Table 4. Third round of analysis: Manual annotation steps

Focused manual annotation steps
Pathway assertions	Using a combination of automatic tools and manual analysis, all possible cellular pathways are asserted to an organsim
Identification of 'missing functions'	Identification of the functional roles in pathways that are asserted, for which no gene was identified
Verify that functions match with the functional roles of the pathways (Controlled vocabulary cleanup)	Check for instances in which functions were assigned, but the functions do not connect to existing pathways/subsystems (this often leads to the addition of more pathways or subsystems and more accurate annotations).
Examine gene context	Examine the physical layout of the genes on the chromosome looking for previously unrevealed functional relations between neighboring genes.
Search for possible unidentified genes	If all the above steps fail, examine the physical layout of genes on the chromosome looking for unacceptable overlaps between genes or unusually long gaps between genes.

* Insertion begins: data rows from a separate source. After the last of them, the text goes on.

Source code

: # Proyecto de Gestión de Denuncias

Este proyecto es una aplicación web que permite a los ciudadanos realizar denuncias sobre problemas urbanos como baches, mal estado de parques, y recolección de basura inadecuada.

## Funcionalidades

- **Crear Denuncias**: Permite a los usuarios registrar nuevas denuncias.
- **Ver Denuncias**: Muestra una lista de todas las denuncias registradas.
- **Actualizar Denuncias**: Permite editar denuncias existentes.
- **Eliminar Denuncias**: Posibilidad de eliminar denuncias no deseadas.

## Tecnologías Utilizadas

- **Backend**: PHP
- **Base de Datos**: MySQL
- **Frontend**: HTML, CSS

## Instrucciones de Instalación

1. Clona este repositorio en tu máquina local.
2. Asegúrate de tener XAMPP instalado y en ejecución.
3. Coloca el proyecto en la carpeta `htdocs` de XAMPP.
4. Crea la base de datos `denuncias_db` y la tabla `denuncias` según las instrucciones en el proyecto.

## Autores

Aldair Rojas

Thus, the combination of cellular pathways and gene context tools available in ERGO, provide an ideal framework not only to identify and connect all possible functions to genes, but also to predict which functions should also be present and further facilitate the discovery of their corresponding genes (Figure 3).

Figure 3. Schematic representation of the process of function identification based on the combination of tools related to gene neighborhood and metabolic pathways in ERGO.